By Claire Reilly
As part of a number of events being held across Australia for National Fraud Week, the Australian Competition and Consumer Commission (ACCC) and WA Small Business Development Corporation have joined forces to warn small businesses about the dangers of scams and the financial costs of falling victim to scamming behaviour.
With scams related to billing one of the biggest offenders, the information is of particular relevance to retailers who organise and manage their own accounts.
According to research released in 2012 as part of the ACCC’s Targeting Scams Report, false billing scams are the most reported of all business scams, and account for more than $560,000 worth of losses by small businesses.
The deputy chair of the ACCC Michael Schaper said that small businesses often fell prey to scams because they had less time and resources to properly scrutinise any potential cons.

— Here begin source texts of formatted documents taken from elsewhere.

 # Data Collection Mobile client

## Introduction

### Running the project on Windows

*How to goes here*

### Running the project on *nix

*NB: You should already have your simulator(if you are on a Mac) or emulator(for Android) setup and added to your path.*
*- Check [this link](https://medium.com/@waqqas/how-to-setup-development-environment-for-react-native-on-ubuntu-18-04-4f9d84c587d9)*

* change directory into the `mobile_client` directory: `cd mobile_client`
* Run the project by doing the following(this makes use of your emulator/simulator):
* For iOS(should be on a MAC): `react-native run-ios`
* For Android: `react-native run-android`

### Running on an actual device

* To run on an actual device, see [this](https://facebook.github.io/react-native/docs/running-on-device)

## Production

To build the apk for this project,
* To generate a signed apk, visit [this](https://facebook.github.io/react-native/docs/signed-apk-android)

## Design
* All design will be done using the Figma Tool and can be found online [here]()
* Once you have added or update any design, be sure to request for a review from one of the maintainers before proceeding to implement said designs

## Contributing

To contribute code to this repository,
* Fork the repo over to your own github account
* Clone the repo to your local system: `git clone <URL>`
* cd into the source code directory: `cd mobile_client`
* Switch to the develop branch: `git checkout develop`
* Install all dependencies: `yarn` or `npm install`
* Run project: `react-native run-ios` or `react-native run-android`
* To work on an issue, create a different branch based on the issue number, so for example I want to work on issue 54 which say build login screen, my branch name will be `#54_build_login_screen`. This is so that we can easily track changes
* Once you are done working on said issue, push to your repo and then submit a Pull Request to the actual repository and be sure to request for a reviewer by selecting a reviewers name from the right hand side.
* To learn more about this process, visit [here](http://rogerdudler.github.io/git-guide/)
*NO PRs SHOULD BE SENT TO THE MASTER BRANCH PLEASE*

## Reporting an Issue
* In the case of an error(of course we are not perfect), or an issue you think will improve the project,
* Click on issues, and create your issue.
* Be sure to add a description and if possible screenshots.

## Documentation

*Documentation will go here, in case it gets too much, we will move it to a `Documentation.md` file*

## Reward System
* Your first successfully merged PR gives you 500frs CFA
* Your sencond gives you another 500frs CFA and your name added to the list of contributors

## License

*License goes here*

“Small financial losses to scammers can have a big impact on the viability of a small business,” he said.
“One trick popular with scammers is to send businesses a subscription form disguised as an outstanding invoice so they sign up for unwanted and continuing advertising services. They rely on business operators having lots of paperwork to process, with little time to check.
“Online shopping scams increased by 65 per cent in 2012, affecting both buyers and sellers and overpayment scams in particular are an easy trap for small business.”
Schaper said these scams were common on the sales of electronic items such as “smartphones, tablet devices and laptops”. In these cases, the scammer will ‘accidentally overpay’ for the item and then ask for a refund, hoping that the retailer transfers the money before realising the initial payment for product was phony.
“The seller will lose the money, as well as the item they were selling if they have already sent it on to the scammer,” said Schaper.